Give back every line of the material below that has the string "https".

DATASET >>
- - - - -
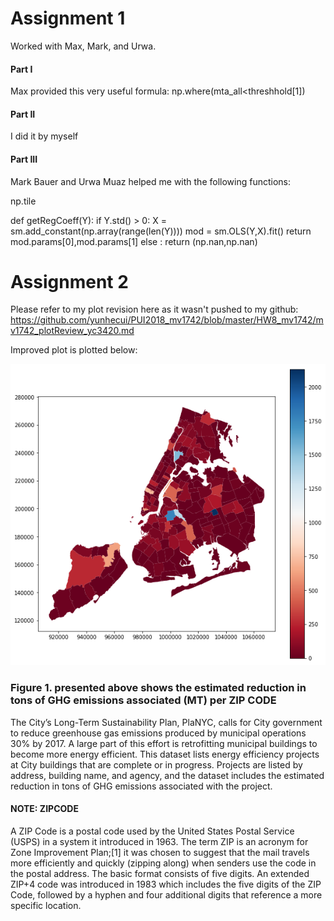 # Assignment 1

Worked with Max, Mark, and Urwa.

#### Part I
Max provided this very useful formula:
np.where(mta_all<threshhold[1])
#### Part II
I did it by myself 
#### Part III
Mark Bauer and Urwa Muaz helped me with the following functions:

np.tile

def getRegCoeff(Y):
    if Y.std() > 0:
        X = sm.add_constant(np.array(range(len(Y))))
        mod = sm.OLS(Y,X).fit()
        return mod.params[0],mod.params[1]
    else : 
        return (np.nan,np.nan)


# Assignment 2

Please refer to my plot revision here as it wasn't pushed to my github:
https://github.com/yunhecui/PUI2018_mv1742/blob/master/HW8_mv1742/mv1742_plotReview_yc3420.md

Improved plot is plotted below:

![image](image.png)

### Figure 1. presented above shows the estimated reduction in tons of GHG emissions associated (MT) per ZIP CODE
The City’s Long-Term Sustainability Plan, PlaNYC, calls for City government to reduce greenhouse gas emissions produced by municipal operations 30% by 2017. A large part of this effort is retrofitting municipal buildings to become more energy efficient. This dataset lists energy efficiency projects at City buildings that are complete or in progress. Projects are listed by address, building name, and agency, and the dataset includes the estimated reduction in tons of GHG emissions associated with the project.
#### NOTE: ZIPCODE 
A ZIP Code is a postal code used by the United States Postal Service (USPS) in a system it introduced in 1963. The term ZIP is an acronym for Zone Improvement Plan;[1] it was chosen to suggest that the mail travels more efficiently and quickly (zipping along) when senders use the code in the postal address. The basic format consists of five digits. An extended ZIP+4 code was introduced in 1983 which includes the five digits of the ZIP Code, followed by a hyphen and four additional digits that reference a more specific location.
- - - - -
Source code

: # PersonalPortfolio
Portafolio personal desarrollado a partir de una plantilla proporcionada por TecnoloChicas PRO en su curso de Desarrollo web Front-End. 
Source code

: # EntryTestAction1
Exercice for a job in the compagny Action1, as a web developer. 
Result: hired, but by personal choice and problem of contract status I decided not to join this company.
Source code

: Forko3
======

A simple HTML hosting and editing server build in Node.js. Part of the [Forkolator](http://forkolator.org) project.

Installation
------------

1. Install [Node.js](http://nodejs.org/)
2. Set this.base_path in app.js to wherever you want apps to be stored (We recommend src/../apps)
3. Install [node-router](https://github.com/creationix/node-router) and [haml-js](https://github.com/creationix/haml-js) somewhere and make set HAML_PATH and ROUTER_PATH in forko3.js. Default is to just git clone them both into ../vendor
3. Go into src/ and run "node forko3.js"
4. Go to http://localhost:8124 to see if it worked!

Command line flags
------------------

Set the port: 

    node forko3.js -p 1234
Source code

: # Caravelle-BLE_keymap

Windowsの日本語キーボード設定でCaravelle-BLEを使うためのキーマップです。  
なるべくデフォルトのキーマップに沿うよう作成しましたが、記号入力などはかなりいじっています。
- - - - -
SOLVED EXERCISE >>
https://github.com/yunhecui/PUI2018_mv1742/blob/master/HW8_mv1742/mv1742_plotReview_yc3420.md
3. Install [node-router](https://github.com/creationix/node-router) and [haml-js](https://github.com/creationix/haml-js) somewhere and make set HAML_PATH and ROUTER_PATH in forko3.js. Default is to just git clone them both into ../vendor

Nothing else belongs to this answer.